Our study was retrospective in design, and there was no formal clinical definition for whether or not a repeat washout is needed, with this decision being made at the clinician’s discretion. Yet internal validity was increased and bias minimalized by reducing the number of clinicians making the decision for a repeat washout, and decisions were based on robust clinical and pathological signs such as persistently elevated inflammatory markers, worsening physical symptoms, and positive drainage-fluid culture. Nevertheless, external validity may still be an issue, given that other clinicians in other centres will be making the decision at their own discretion.
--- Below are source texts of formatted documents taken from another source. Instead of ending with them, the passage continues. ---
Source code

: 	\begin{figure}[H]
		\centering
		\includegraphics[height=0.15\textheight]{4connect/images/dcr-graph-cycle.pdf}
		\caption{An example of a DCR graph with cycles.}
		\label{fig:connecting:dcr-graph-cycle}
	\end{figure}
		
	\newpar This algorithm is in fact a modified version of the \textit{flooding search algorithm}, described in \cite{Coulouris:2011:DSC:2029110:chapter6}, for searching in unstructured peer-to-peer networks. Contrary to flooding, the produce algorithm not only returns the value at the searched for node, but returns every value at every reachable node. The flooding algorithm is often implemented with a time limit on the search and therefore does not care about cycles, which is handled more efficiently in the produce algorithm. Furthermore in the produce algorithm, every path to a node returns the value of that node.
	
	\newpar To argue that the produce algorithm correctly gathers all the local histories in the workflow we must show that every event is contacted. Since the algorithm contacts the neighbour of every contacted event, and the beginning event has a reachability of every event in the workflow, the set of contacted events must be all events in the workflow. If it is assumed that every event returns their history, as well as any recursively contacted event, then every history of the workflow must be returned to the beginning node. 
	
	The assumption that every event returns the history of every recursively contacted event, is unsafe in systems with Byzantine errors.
The 21 patients lost to follow-up may have introduced a nonresponse bias, with nonparticipants having different characteristics than participants. Fortunately, epidemiological studies have found little effect of nonresponse bias on the outcomes of a study [43]. The number of patients coming from a rheumatology or orthopaedic clinic was similar, decreasing the chance that there was an over-representation of patients with inflammatory arthritis. There was also no standardized protocol for antibiotic selection, with varying culture sensitivities and patient allergies complicating the generation of antibiotic regimens. Although unable to control for antibiotic therapy and medical compliance in patients, we believe that this is a realistic representation of clinical practice in this patient group. Furthermore, some patients with only one arthroscopic I&D could have had another one done elsewhere which was not documented, but this possibility is slim. Finally, whilst our data delivers prognostic information on the risk for SA and repeat arthroscopic I&Ds, it does not determine the patients’ prognosis. More research is needed to corroborate our results and determine if they are also associated with the outcome of patients’ hospital stay, and their subsequent functional status.


With a high mortality and morbidity rate, early diagnosis of septic arthritis is crucial, which can also impact the therapeutic outcome. This requires understanding what a typical patient presents with: a warm, erythematous, tender knee joint with either a history of rheumatoid arthritis, skin infection, or liver disease. A high WBC count and concurrent RA increase the risk of arthroscopic treatment failure. We believe that the models in this study are of prognostic value to clinicians who are presented with the common presenting compliant of a hot swollen joint. The identification of specific risk factors could lead to improved prevention and risk stratification tools.